Tüm bu nedenlerle davalı vekilinin istinaf başvurusunun esastan reddine, davanın kısmen reddi kararında toplam 1.020,00 TL bedelli iki adet imzasız fiş yönünden isabet görülmediğinden bu kısım yönünden davacı vekilinin istinaf başvurusunun kısmen kabulüne, ilk derece mahkemesi kararının kaldırılmasına, davacı vekilinin sair istinaf itirazlarının reddine, davanın kısmen kabulüne karar vermek gerekmiş ve aşağıdaki şekilde hüküm kurulmuştur.
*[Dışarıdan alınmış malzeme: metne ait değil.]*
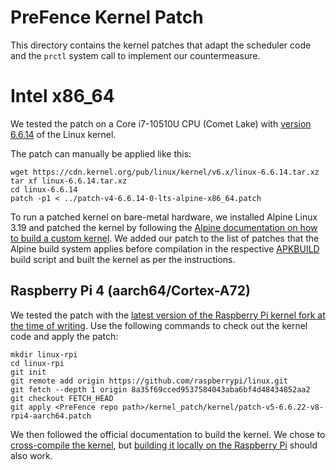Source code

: # PreFence Kernel Patch

This directory contains the kernel patches that adapt the scheduler code and the `prctl` system call to implement our countermeasure.

# Intel x86\_64 

We tested the patch on a Core i7-10510U CPU (Comet Lake) with [version 6.6.14](https://cdn.kernel.org/pub/linux/kernel/v6.x/linux-6.6.14.tar.xz) of the Linux kernel.

The patch can manually be applied like this:
```
wget https://cdn.kernel.org/pub/linux/kernel/v6.x/linux-6.6.14.tar.xz
tar xf linux-6.6.14.tar.xz
cd linux-6.6.14
patch -p1 < ../patch-v4-6.6.14-0-lts-alpine-x86_64.patch
```

To run a patched kernel on bare-metal hardware, we installed Alpine Linux 3.19 and patched the kernel by following  the [Alpine documentation on how to build a custom kernel](https://wiki.alpinelinux.org/wiki/Custom_Kernel). We added our patch to the list of patches that the Alpine build system applies before compilation in the respective [APKBUILD](https://gitlab.alpinelinux.org/alpine/aports/-/blob/077bb3fbcdb019012691915c5a6d5d0cc39454db/main/linux-lts/APKBUILD) build script and built the kernel as per the instructions.

## Raspberry Pi 4 (aarch64/Cortex-A72)

We tested the patch with the [latest version of the Raspberry Pi kernel fork at the time of writing](https://github.com/raspberrypi/linux/tree/8a35f69cced9537584043aba6bf4d48434852aa2). Use the following commands to check out the kernel code and apply the patch:

```
mkdir linux-rpi
cd linux-rpi
git init
git remote add origin https://github.com/raspberrypi/linux.git
git fetch --depth 1 origin 8a35f69cced9537584043aba6bf4d48434852aa2
git checkout FETCH_HEAD
git apply <PreFence repo path>/kernel_patch/kernel/patch-v5-6.6.22-v8-rpi4-aarch64.patch
```

We then followed the official documentation to build the kernel. We chose to [cross-compile the kernel](https://www.raspberrypi.com/documentation/computers/linux_kernel.html#cross-compiling-the-kernel), but [building it locally on the Raspberry Pi](https://www.raspberrypi.com/documentation/computers/linux_kernel.html#building-the-kernel-locally) should also work.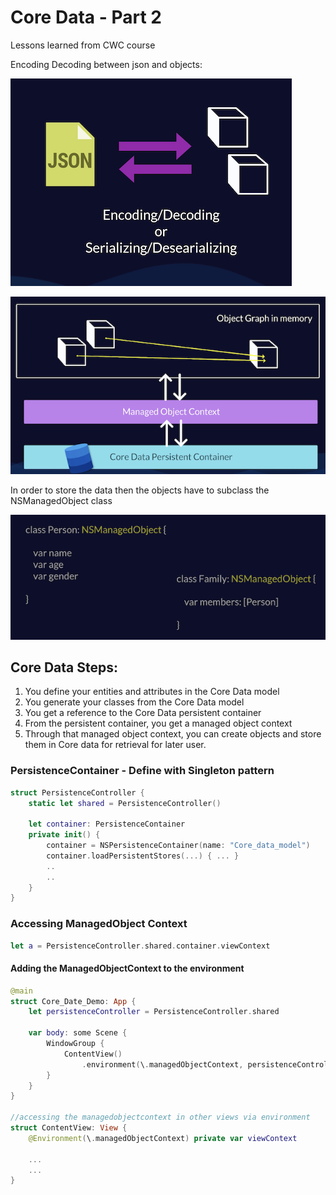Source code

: # Core Data - Part 2

Lessons learned from CWC course

Encoding Decoding between json and objects:

![Untitled](images/core-data2/Untitled.png)

![Untitled](images/core-data2/Untitled%201.png)

In order to store the data then the objects have to subclass the NSManagedObject class

![Untitled](images/core-data2/Untitled%202.png)

## Core Data Steps:

1. You define your entities and attributes in the Core Data model
2. You generate your classes from the Core Data model
3. You get a reference to the Core Data persistent container
4. From the persistent container, you get a managed object context
5. Through that managed object context, you can create objects and store them in Core data for retrieval for later user.

### PersistenceContainer - Define with Singleton pattern

```Swift
struct PersistenceController {
    static let shared = PersistenceController()

    let container: PersistenceContainer
    private init() {
        container = NSPersistenceContainer(name: "Core_data_model")
        container.loadPersistentStores(...) { ... }
        ..
        ..
    }
}
```

### Accessing ManagedObject Context

```Swift
let a = PersistenceController.shared.container.viewContext
```

#### Adding the ManagedObjectContext to the environment

```Swift
@main
struct Core_Date_Demo: App {
    let persistenceController = PersistenceController.shared

    var body: some Scene {
        WindowGroup {
            ContentView()
                .environment(\.managedObjectContext, persistenceController.container.viewContext)
        }
    }
}

//accessing the managedobjectcontext in other views via environment
struct ContentView: View {
    @Environment(\.managedObjectContext) private var viewContext

    ...
    ...
}
```
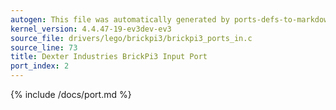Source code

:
 ```yaml
---
autogen: This file was automatically generated by ports-defs-to-markdown.py
kernel_version: 4.4.47-19-ev3dev-ev3
source_file: drivers/lego/brickpi3/brickpi3_ports_in.c
source_line: 73
title: Dexter Industries BrickPi3 Input Port
port_index: 2
---
```


{% include /docs/port.md %}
HÜKÜM: Yukarıda açıklanan nedenlerle;
A)1-Dairemizin 23/12/2018 gün 2017/153 esas 2019/1605 Karar sayılı kararında DİRENİLMESİNE,
2-Davalı vekilinin istinaf başvurusunun ESASTAN REDDİNE,
3-Davalıdan alınması gereken 5.753,07 TL nispi istinaf karar harcından peşin alınan 1.438,32 TL’nin mahsubu ile bakiye 4.314,75 TL harcın davalıdan tahsil edilerek hazineye irat kaydına,
4-Davalı tarafından istinaf aşamasında yapılan yargılama giderlerinin davalı üzerinde bırakılmasına,
B)1-Davacı vekilinin istinaf başvurusunun Kısmen Kabulü ile Konya 1. Asliye Ticaret Mahkemesi’nin 29/12/2016 gün ve 2014/453 esas 2016/821 karar sayılı kararının KALDIRILMASINA,
2-Davanın Kısmen Kabulü ile davalının Konya 3. İcra Müdürlüğü’nün 2008/3596 sayılı esas sayılı takip dosyasına vaki itirazının 85.243,00 TL asıl alacak üzerinden iptaline, asıl alacak tutarı olan 85.243,00 TL’ye takip tarihinden itibaren yasal faiz işletilmek suretiyle takibin devamına,
3-Fazlaya ilişkin istemin reddine,
4-Hükmedilen asıl alacak tutarı olan 85.243,00 TL üzerinden %40 oranında hesaplanan 34.097,20 TL inkar tazminatının davalıdan tahsili ile davacıya verilmesine,
5-Davalının kötü niyet tazminat isteminin reddine,
6-Alınması gereken 5.821,58 TL karar ve ilam harcından peşin alınan 435,30 TL ile icra takibine konu alacak üzerinden peşin alınan 1.073,10 TL harç olmak üzere toplam 1.508,40 TL’nin mahsubu ile bakiye 4.313,18 TL harcın davalıdan tahsili ile hazineye irad kaydına,
7-Davacı tarafından yapılan 1.614,70 TL toplam harç giderinin davalıdan tahsili ile davacıya verilmesine,
8-Davacı tarafından yapılan 750,00 TL bilirkişi ücret gideri, 61,80 TL keşif gideri, 44,13 TL posta ve tebligat gideri olmak üzere toplam 855,93 TL gider avansından kabul edilen kısma göre hesaplanan 658,98 TL’nin davalıdan tahsili ile davacıya verilmesine, fazlaya ilişkin kısmın davacı üzerinde bırakılmasına,
9-Davacının kendisini vekille temsil ettirdiği anlaşıldığından, AAÜT’ne göre belirlenen ve kabul edilen kısma göre hesaplanan 9.569,44 TL ücreti vekaletin davalıdan tahsili ile davacıya verilmesine,
10-Davalının kendisini vekille temsil ettirdiği anlaşıldığından, AAÜT’ne göre belirlenen ve reddedilen kısma göre hesaplanan 3.057,24 TL ücreti vekaletin davacıdan tahsili ile davalıya verilmesine,
11-Davalı tarafından yapılan yargılama gideri bulunmadığından bu hususta karar verilmesine yer olmadığına,
12-Artan gider avansının HMK’nun 333. maddesi uyarınca karar kesinleştiğinde davacıya iadesine,
C)1-Davacı tarafından yatırılan 31,40 TL istinaf karar harcının karar kesinleştiğinde ve talep halinde davacıya iadesine,
2-Davacı tarafından istinaf aşamasında yapılan 85,70 TL istinaf kanun yoluna başvurma harcı, 298,97 TL posta ve tebligat gideri olmak üzere toplam 384,67 TL yargılama masrafının davalıdan tahsil edilerek davacıya verilmesine,
3-İstinaf aşamasında birden fazla duruşma yapıldığından 2.725,00 TL vekalet ücretinin davalıdan alınarak davacıya verilmesine,
Dair, davalı vekilinin yüzüne karşı davacı tarafın yokluğunda HMK’nın 361. maddesi uyarınca gerekçeli kararın tebliğinden itibaren iki haftalık süre içerisinde Yargıtay’da temyiz kanun yolu açık olmak üzere oy birliği ile karar verildi. 19/04/2022
…..

Bu belge 5070 sayılı Elektronik İmza Kanunu hükümlerine göre UYAP sistemi üzerinden elektronik imza ile imzalanmıştır.